Event Abstract

Visual processing and visual memory in ant navigation

  • 1 University of Edinburgh, School of Informatics, United Kingdom

Many insects have been shown to use visual memories for navigation. The ant Cataglyphis velox will retrace highly consistent routes between a feeder and its nest through vegetation; a capability that seems to be principally if not exclusively under visual control. Our aim is to understand, and reproduce on a robot, the underlying brain algorithms that account for this behaviour.
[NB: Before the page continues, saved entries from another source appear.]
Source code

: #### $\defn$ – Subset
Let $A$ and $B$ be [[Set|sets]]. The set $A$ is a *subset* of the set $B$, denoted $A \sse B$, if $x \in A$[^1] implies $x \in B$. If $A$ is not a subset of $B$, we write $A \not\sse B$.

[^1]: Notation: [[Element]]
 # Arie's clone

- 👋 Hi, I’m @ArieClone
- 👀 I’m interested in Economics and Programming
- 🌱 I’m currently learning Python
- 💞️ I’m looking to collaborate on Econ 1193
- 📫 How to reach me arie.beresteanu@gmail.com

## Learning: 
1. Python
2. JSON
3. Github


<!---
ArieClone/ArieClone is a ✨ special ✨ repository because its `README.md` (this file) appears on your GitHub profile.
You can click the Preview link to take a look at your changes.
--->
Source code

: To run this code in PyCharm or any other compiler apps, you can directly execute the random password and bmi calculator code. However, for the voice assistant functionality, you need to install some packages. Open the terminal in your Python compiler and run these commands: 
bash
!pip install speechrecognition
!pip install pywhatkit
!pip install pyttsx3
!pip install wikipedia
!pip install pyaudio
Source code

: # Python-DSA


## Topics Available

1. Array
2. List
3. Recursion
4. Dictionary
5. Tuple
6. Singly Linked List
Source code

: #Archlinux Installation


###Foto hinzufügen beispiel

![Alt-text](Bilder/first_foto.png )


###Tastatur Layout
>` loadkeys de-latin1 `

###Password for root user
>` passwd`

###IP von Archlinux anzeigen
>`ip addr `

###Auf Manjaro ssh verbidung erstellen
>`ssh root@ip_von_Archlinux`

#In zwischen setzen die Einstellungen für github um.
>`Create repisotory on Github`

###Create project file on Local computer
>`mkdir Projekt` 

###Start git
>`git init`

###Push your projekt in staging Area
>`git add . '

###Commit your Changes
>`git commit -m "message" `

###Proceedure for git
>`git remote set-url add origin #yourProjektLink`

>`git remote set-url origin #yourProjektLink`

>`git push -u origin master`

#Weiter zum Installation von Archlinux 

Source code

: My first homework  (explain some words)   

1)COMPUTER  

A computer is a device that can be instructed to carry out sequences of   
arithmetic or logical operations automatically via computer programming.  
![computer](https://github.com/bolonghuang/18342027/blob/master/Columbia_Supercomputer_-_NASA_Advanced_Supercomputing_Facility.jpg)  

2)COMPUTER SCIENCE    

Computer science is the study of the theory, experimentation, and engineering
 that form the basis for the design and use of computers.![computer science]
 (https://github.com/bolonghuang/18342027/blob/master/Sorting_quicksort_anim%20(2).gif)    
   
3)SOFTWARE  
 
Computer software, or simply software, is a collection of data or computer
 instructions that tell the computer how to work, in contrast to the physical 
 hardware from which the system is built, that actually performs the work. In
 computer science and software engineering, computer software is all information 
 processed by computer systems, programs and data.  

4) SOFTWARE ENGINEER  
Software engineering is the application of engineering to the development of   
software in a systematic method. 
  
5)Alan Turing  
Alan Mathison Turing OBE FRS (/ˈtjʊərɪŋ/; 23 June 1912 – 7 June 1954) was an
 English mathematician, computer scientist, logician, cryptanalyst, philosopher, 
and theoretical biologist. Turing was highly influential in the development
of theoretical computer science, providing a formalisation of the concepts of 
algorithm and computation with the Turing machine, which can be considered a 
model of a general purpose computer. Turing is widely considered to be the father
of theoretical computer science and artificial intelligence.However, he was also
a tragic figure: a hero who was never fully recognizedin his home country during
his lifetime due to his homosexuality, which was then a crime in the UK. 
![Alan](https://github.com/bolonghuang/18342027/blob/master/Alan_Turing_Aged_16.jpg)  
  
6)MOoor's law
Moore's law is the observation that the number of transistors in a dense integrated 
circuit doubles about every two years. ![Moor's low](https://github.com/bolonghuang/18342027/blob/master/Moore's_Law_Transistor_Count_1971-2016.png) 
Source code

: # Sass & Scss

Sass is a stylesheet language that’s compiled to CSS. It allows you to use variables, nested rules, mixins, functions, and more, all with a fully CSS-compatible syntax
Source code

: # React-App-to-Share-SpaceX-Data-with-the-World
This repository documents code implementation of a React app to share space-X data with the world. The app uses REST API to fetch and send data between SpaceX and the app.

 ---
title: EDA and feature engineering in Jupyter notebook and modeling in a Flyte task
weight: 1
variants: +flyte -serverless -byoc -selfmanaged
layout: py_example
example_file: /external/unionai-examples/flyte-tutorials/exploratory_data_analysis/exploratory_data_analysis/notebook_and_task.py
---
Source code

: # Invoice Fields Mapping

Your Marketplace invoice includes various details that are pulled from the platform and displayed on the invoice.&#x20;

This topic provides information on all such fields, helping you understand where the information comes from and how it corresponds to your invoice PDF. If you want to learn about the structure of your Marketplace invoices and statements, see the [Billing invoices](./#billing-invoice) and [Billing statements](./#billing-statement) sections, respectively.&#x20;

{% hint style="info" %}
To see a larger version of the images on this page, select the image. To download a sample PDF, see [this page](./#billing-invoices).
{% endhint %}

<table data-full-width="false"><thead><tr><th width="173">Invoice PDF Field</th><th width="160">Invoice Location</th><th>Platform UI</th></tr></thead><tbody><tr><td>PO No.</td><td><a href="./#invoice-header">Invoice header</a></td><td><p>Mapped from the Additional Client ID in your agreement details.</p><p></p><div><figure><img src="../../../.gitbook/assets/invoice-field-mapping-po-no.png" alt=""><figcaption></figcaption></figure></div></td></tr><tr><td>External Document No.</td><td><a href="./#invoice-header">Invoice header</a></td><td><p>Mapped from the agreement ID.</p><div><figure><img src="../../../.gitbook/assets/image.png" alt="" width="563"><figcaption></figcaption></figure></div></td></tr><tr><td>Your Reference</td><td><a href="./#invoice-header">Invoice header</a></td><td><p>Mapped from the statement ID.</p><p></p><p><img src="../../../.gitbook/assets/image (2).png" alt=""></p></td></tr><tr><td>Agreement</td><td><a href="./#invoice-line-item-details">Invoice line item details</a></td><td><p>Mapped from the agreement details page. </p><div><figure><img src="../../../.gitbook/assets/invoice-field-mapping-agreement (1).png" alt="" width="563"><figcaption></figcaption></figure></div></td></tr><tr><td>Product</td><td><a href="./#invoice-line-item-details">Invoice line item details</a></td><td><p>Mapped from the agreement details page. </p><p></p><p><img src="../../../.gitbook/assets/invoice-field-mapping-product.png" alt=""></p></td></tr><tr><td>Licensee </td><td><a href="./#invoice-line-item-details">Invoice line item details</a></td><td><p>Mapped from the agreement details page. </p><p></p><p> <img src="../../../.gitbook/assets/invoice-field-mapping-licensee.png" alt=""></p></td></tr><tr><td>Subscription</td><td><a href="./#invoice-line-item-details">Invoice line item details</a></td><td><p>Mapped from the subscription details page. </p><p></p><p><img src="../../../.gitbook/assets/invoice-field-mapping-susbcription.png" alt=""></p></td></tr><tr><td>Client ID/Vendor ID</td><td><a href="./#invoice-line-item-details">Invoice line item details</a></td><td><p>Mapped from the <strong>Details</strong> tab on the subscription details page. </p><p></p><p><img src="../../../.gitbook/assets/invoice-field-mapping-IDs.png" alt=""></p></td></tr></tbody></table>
We use mixed experimental and modelling approaches to address the following questions:

How much do ants remember?
An insect needing to home to a single location in an open area can, at least in principle, store just one view and recover the best direction to move by comparison between this and the current view. However, long routes through cluttered environments would seem to require multiple memories, and possibly additional information such as image sequences. Ants also appear able to remember multiple routes. Using a virtual environment based on a real ant’s habitat, and simulating an agent recapitulating the routes of real ants, we can quantify the memory storage needed by different homing algorithms.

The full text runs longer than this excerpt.